Plain-text document sources
○ ○ ○ ○ ○

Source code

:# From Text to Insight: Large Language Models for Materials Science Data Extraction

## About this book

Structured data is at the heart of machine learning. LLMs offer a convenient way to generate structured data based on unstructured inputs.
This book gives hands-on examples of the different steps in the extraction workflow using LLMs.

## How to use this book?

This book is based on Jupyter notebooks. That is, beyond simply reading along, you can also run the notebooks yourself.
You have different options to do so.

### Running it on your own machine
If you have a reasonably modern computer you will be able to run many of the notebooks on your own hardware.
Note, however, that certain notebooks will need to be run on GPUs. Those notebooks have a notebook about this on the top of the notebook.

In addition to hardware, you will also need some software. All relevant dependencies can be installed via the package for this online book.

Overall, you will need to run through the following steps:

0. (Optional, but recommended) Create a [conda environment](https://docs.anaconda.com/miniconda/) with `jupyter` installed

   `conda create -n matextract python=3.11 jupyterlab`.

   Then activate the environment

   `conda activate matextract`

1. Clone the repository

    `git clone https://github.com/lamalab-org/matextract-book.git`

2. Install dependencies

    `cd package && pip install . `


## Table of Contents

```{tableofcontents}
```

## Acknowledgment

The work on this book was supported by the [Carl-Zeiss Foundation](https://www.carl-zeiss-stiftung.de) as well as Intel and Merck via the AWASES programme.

○ ○ ○ ○ ○

■ **Directions for this task**:
Your answer should hold the line with "If you have" and each line after it to the end of the data, retyped exactly. Include no other lines.

■ **Solved exercise**:
If you have a reasonably modern computer you will be able to run many of the notebooks on your own hardware.
Note, however, that certain notebooks will need to be run on GPUs. Those notebooks have a notebook about this on the top of the notebook.

In addition to hardware, you will also need some software. All relevant dependencies can be installed via the package for this online book.

Overall, you will need to run through the following steps:

0. (Optional, but recommended) Create a [conda environment](https://docs.anaconda.com/miniconda/) with `jupyter` installed

   `conda create -n matextract python=3.11 jupyterlab`.

   Then activate the environment

   `conda activate matextract`

1. Clone the repository

    `git clone https://github.com/lamalab-org/matextract-book.git`

2. Install dependencies

    `cd package && pip install . `


## Table of Contents

```{tableofcontents}
```

## Acknowledgment

The work on this book was supported by the [Carl-Zeiss Foundation](https://www.carl-zeiss-stiftung.de) as well as Intel and Merck via the AWASES programme.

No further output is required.